**GIVEN ENTRIES:**
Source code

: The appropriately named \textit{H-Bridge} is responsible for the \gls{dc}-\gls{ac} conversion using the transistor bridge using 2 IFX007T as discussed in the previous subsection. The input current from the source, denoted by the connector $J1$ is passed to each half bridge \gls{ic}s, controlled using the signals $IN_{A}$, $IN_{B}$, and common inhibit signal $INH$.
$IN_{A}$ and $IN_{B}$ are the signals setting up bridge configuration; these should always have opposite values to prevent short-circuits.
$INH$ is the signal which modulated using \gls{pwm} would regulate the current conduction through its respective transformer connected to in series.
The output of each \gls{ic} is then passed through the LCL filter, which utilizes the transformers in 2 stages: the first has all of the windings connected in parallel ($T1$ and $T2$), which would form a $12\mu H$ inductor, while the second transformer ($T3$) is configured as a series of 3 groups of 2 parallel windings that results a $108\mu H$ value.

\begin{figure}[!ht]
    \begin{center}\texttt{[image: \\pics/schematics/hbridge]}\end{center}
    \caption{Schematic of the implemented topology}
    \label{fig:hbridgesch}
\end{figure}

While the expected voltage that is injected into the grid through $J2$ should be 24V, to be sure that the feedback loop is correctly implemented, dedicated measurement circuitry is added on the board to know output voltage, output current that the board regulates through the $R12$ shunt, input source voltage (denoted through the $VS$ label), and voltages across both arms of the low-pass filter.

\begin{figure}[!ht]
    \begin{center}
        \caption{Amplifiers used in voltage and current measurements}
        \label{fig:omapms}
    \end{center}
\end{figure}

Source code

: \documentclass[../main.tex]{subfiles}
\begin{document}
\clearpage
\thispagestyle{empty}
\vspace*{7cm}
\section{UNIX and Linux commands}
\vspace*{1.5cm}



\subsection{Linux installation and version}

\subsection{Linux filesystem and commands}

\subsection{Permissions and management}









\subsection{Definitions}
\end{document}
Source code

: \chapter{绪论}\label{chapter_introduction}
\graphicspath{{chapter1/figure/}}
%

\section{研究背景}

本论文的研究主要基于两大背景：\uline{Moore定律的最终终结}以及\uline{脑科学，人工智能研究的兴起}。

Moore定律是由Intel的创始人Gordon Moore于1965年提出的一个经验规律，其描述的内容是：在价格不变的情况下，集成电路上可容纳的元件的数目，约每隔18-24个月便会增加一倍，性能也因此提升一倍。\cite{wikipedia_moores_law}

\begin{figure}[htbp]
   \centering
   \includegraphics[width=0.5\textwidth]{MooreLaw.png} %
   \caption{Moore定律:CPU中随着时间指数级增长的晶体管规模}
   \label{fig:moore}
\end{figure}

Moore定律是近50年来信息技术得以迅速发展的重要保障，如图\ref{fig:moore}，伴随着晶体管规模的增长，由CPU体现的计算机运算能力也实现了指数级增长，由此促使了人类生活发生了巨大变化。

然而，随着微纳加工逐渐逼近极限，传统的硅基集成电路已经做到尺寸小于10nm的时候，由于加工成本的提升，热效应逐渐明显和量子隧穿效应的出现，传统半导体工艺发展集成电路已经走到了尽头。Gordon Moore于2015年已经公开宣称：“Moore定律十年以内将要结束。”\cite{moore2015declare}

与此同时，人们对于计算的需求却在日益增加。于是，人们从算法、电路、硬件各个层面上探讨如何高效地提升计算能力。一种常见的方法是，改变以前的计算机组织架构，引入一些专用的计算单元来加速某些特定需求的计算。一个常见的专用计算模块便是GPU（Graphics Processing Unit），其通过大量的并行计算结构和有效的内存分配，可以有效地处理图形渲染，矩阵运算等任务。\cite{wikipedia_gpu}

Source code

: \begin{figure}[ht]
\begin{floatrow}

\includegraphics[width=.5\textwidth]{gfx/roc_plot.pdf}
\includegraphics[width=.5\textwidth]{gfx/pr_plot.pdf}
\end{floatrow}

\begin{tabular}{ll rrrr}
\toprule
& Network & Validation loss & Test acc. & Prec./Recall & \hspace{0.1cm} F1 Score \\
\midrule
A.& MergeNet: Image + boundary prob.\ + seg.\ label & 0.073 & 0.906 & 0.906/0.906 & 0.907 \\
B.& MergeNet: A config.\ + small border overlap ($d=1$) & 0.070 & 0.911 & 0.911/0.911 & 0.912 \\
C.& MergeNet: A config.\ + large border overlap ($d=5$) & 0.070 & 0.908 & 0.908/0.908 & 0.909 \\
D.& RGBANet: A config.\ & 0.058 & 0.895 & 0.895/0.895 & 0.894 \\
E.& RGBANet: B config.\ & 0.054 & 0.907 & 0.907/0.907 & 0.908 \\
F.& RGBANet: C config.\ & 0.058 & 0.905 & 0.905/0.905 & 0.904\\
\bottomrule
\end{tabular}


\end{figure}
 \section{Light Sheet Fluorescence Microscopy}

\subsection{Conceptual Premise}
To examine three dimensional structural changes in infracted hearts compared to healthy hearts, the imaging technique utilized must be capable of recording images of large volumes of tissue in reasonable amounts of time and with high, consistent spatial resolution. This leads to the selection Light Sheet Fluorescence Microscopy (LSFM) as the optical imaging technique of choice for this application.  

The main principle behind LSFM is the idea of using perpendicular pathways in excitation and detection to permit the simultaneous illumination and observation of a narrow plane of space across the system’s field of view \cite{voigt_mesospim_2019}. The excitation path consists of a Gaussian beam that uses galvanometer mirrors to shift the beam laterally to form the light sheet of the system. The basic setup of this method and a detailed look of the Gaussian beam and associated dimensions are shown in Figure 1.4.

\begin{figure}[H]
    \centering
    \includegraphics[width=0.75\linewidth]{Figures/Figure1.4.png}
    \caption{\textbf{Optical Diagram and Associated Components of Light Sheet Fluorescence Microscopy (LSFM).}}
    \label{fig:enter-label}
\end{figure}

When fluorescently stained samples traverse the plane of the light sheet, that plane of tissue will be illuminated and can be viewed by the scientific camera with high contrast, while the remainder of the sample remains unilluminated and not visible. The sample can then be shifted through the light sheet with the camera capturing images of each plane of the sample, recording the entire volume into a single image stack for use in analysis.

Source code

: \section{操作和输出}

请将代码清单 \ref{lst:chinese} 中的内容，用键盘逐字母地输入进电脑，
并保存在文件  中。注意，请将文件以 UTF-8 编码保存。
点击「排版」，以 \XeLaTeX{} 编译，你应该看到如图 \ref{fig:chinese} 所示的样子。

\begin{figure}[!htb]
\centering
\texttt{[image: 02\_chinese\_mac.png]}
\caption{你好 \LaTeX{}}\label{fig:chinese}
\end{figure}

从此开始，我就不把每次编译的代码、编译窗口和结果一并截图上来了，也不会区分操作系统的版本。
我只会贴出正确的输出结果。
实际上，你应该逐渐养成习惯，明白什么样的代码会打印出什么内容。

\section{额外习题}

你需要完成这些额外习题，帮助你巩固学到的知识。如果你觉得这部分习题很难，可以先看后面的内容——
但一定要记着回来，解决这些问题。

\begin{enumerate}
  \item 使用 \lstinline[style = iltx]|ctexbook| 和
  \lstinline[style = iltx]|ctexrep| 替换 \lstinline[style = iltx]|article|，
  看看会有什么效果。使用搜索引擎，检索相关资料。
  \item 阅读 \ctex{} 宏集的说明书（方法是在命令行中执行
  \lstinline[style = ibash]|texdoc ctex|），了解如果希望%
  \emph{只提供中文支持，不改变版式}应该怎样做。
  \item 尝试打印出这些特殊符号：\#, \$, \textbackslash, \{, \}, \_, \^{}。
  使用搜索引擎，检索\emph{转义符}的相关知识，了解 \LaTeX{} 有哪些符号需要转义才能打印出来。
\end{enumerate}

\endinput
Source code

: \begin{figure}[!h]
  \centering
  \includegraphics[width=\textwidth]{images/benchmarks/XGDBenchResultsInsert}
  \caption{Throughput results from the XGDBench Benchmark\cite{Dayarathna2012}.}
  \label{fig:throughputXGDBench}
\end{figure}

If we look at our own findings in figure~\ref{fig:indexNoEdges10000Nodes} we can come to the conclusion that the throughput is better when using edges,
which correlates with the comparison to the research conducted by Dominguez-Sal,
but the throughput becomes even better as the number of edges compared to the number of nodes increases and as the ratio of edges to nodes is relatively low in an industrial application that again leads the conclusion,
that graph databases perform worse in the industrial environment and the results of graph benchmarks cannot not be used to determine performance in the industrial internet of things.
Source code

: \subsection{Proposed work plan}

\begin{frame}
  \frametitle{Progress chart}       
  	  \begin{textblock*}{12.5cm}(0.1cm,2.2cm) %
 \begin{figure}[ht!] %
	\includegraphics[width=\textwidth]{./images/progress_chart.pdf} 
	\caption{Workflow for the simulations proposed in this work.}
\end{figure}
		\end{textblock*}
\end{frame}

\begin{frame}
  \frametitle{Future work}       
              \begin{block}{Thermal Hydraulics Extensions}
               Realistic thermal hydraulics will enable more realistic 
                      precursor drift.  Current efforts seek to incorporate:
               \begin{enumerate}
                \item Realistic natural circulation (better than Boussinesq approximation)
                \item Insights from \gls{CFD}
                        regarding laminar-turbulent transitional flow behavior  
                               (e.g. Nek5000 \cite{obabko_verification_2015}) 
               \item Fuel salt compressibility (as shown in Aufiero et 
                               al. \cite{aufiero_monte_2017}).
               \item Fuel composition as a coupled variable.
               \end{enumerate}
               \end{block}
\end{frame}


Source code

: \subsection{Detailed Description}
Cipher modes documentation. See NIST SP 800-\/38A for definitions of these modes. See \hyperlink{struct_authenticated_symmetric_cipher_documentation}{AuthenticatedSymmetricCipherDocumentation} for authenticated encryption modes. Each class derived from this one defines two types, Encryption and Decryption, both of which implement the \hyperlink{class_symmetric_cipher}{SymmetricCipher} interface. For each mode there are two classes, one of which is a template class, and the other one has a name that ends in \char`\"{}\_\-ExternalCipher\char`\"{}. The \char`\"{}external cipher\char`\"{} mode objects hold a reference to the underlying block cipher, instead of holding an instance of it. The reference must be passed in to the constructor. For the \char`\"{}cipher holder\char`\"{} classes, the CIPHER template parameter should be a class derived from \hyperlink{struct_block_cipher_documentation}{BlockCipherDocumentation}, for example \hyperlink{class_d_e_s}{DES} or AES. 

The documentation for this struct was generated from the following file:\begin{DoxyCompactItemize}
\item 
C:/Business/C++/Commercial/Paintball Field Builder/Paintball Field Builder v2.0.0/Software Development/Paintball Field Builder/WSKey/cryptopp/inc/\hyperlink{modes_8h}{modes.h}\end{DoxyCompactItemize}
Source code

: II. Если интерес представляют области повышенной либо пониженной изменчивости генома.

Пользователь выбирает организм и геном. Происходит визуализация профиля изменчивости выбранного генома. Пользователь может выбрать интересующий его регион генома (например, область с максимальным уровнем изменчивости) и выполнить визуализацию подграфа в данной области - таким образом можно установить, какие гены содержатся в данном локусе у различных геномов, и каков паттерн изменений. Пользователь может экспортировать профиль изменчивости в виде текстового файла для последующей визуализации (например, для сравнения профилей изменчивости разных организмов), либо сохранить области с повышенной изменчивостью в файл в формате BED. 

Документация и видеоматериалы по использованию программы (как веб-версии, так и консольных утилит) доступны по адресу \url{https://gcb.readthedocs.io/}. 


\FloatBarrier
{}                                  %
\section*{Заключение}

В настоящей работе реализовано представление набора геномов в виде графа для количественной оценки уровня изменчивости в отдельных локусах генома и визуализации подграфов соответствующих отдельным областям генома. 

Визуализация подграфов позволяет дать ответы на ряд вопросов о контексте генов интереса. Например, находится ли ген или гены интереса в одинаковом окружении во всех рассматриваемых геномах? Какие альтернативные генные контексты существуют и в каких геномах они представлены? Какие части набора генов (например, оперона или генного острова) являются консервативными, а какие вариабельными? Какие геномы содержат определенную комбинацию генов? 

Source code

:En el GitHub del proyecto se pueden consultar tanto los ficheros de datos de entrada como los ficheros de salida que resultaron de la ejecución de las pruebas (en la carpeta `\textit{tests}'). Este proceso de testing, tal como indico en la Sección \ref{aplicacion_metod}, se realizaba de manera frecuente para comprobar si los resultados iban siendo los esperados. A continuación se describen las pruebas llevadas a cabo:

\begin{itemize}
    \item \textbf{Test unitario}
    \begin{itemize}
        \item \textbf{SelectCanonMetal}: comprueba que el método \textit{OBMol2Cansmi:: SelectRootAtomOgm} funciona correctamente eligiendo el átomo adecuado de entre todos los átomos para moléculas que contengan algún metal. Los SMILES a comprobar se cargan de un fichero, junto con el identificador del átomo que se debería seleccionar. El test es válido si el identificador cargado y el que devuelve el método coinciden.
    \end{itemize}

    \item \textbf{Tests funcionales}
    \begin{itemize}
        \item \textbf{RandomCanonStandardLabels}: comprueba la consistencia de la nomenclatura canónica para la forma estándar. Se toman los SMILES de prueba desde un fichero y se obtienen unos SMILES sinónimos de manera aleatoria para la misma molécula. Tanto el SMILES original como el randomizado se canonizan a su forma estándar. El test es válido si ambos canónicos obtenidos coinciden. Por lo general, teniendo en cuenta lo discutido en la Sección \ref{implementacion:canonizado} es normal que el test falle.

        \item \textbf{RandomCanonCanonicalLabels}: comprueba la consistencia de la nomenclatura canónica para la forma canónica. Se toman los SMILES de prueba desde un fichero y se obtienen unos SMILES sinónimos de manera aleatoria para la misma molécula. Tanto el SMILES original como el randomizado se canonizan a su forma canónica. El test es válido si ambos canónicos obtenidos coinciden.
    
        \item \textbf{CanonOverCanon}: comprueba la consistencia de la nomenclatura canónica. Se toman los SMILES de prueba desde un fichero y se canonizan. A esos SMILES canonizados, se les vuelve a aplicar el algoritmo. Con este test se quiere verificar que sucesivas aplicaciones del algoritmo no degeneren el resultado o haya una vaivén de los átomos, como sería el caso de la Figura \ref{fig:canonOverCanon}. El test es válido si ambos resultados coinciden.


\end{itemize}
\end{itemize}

**DIRECTIONS:**
Filter the records above for the string "voltage" and copy each matching line.

**COMPLETED TASK:**
While the expected voltage that is injected into the grid through $J2$ should be 24V, to be sure that the feedback loop is correctly implemented, dedicated measurement circuitry is added on the board to know output voltage, output current that the board regulates through the $R12$ shunt, input source voltage (denoted through the $VS$ label), and voltages across both arms of the low-pass filter.
        \caption{Amplifiers used in voltage and current measurements}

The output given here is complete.